English Language & Usage Asked on February 6, 2021
Once upon a time, happy ending was only used in the context of fiction. But since then, it’s been used as a euphemism for sexual release at the end of an erotic massage.
When did “Happy ending” get the second meaning? Was this meaning made popular by non-native speakers of English?
Google NGrams isn’t useful because of the existing meaning, and the Online Etymology Dictionary pointedly only refers to the original meaning:
Happy ending in the literary sense recorded from 1756.
OED has the earliest citation of the slang term happy ending from 1999:
‘We are seeing more and more women accompanying their men in here,’ she says of her parlour, which provides ‘massage only’ but with a guaranteed ‘happy ending’.

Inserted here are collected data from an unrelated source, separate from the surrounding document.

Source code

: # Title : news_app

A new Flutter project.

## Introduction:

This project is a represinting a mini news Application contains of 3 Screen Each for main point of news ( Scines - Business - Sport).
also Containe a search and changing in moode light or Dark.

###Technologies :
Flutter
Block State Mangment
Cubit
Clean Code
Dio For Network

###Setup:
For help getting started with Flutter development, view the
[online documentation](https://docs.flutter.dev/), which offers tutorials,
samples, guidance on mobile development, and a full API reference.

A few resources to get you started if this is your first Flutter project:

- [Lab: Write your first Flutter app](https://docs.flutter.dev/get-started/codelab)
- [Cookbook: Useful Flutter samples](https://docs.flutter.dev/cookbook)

Weekend Austral. (Nexis) 14 Aug. (Review section) 8
Answered by 0.. on February 6, 2021
The following analysis by Grammarphobia does not cite when the expression was first used euphemistically, but it provides interesting facts:
Both the noun “end” and the gerund “ending” mean, among other things, a conclusion. So “happy end” and “happy ending” would seem to mean the same thing.
Although both are technical correct, “happy ending” is the idiomatic phrase (the one used naturally by a native speaker) when referring to the happy conclusion of a novel, play, movie, and so on.
The earliest example of the expression in the Oxford English Dictionary is from Memorable Conceits, a 1602 translation of a book by the French writer and printer Gilles Corrozet:
- “A good entrie or beginning is not all, without it haue a happie ending.” (In the original French, “happie ending” is heureuse issue.)
And here’s a citation from a May 10, 1748, letter by Samuel Richardson in which he discusses a scene from his recently published novel Clarissa:
- “The greater Vulgar, as well as the less, had rather it had had what they call, an Happy Ending.”
The OED defines “happy ending” as “an ending in a novel, play, etc., in which the plot achieves a happy resolution (esp. by marriage, continued good health, etc.), of a type sometimes regarded as trite or conventional.”
According to the source, the OED does not provide usage examples with the euphemistic meaning, but @ermanem has actually cited one:
The dictionary adds that in the US the phrase is also used for “an orgasm, esp. one experienced by a man after sexual stimulation given after (or during) a massage.”
The OED doesn’t have an example of this usage, but the comedian Jim Norton uses the phrase in the sexual sense in the title of his 2007 book, Happy Endings: The Tales of a Meaty-Breasted Zilch. The cover shows him lying on a massage table.
Answered by user66974 on February 6, 2021
Olivia Newton John's song in 1978, "A Little More Love," has the lyrics from John Farrar about a happy ending.
But it gets me nowhere to tell you "no"
It gets me nowhere to make you go
Will a little more love make you
Star depending
Will a little more love
Bring a happy ending
Will a little more love make it right
Will a little more love make it right.